Grâce soit rendue à notre ami Hakim Laâlam qui nous a rafraîchi la mémoire en évoquant les années où le vaisseau scolaire (et universitaire) commençait à tanguer. Dans une récente chronique, il a parlé du syndrome Lacheraf. Il évoquait, à demi-mot, la wahhabisation rampante de notre pays. Or, cette wahhabisation n'est pas née d'une génération spontanée mais bel et bien planifiée par un formatage/endoctrinement étalé sur plusieurs décennies. Pour comprendre cette machiavélique opération de formatage des esprits, il nous faut remonter à sa genèse. Et Mostefa Lacheraf restera un marqueur/révélateur de cette funeste période. A cet effet, n'est-il pas de notre devoir, nous les «anciens», de restituer le combat homérique contre la médiocrité mené par cet homme d'envergure ? Un combat qui est resté dans les tiroirs de l'oubli de nos médias : amnésie voulue afin que nos jeunes générations ne s'en inspirent pas (de ce combat).
Nous sommes dans la deuxième moitié des années 1970, la dictature culturelle de l'ex-parti unique battait son plein.

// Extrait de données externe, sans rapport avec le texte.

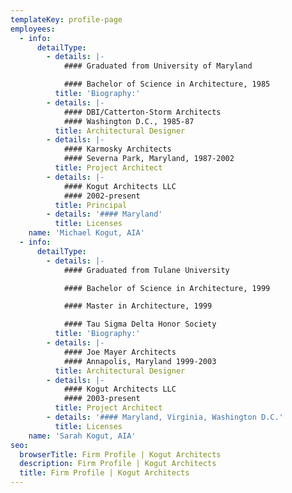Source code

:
 ```yaml
---
templateKey: profile-page
employees:
  - info:
      detailType:
        - details: |-
            #### Graduated from University of Maryland

            #### Bachelor of Science in Architecture, 1985
          title: 'Biography:'
        - details: |-
            #### DBI/Catterton-Storm Architects
            #### Washington D.C., 1985-87
          title: Architectural Designer
        - details: |-
            #### Karmosky Architects
            #### Severna Park, Maryland, 1987-2002
          title: Project Architect
        - details: |-
            #### Kogut Architects LLC
            #### 2002-present
          title: Principal
        - details: '#### Maryland'
          title: Licenses
    name: 'Michael Kogut, AIA'
  - info:
      detailType:
        - details: |-
            #### Graduated from Tulane University

            #### Bachelor of Science in Architecture, 1999

            #### Master in Architecture, 1999

            #### Tau Sigma Delta Honor Society
          title: 'Biography:'
        - details: |-
            #### Joe Mayer Architects
            #### Annapolis, Maryland 1999-2003
          title: Architectural Designer
        - details: |-
            #### Kogut Architects LLC
            #### 2003-present
          title: Project Architect
        - details: '#### Maryland, Virginia, Washington D.C.'
          title: Licenses
    name: 'Sarah Kogut, AIA'
seo:
  browserTitle: Firm Profile | Kogut Architects
  description: Firm Profile | Kogut Architects
  title: Firm Profile | Kogut Architects
---
```


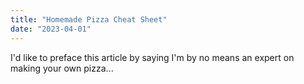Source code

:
 ```yaml
---
title: "Homemade Pizza Cheat Sheet"
date: "2023-04-01"
---
```


I'd like to preface this article by saying I'm by no means an expert on making your own pizza...
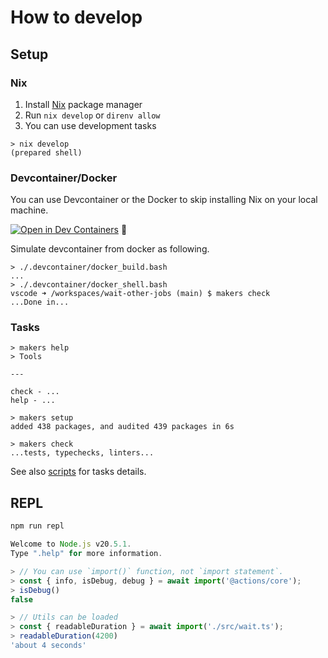 # How to develop

## Setup

### Nix

1. Install [Nix](https://nixos.org/) package manager
2. Run `nix develop` or `direnv allow`
3. You can use development tasks

```console
> nix develop
(prepared shell)
```

### Devcontainer/Docker

You can use Devcontainer or the Docker to skip installing Nix on your local machine.

[![Open in Dev Containers](https://img.shields.io/static/v1?label=Dev%20Containers&message=Open&color=blue&logo=visualstudiocode)](https://vscode.dev/redirect?url=vscode://ms-vscode-remote.remote-containers/cloneInVolume?url=https://github.com/kachick/vwait-other-jobs) 🚶

Simulate devcontainer from docker as following.

```console
> ./.devcontainer/docker_build.bash
...
> ./.devcontainer/docker_shell.bash
vscode ➜ /workspaces/wait-other-jobs (main) $ makers check
...Done in...
```

### Tasks

```console
> makers help
> Tools

---

check - ...
help - ...

> makers setup
added 438 packages, and audited 439 packages in 6s

> makers check
...tests, typechecks, linters...
```

See also [scripts](package.json) for tasks details.

## REPL

```typescript
npm run repl

Welcome to Node.js v20.5.1.
Type ".help" for more information.

> // You can use `import()` function, not `import statement`.
> const { info, isDebug, debug } = await import('@actions/core');
> isDebug()
false

> // Utils can be loaded
> const { readableDuration } = await import('./src/wait.ts');
> readableDuration(4200)
'about 4 seconds'
```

Face aux dérives idéologiques de la commission nationale d'arabisation, installée afin de rendre à la langue arabe sa place naturelle, feu le président Houari Boumediène décidait de geler ses travaux. Il nomma une personnalité scientifique, excellent bilingue (arabe-français) au ministère de l'Education nationale. La devise présidentielle était de faire de l'arabe la langue «de l'acier et des sciences». Qui mieux que Lacheraf pour réfléchir à une stratégie éducative qui ferait se marier authenticité et modernité ? Il avait à son actif de brillants ouvrages en arabe et en français, lui le medersien à l'aise dans les deux cultures. Celle de Naguib Mahfouz et celle d'Albert Camus, deux Nobel de littérature. Face à une opération aveugle «d'arabisation (en réalité de wahhabisation — la langue n'étant qu'un prétexte)», débridée et dangereuse pour la cohésion socioculturelle du pays, Lacheraf partait d'un principe de bon sens : «Seuls des bilingues (arabe-français) bien formés pouvaient mener à bon port l'algérianisation ( comprendre l'arabisation) du système scolaire.» Dès son installation au MEN, il prit une décision phare : ouvrir des sections bilingues (français-arabe) dans les lycées, dans la suite logique des classes bilingues des collèges dites classes transitoires.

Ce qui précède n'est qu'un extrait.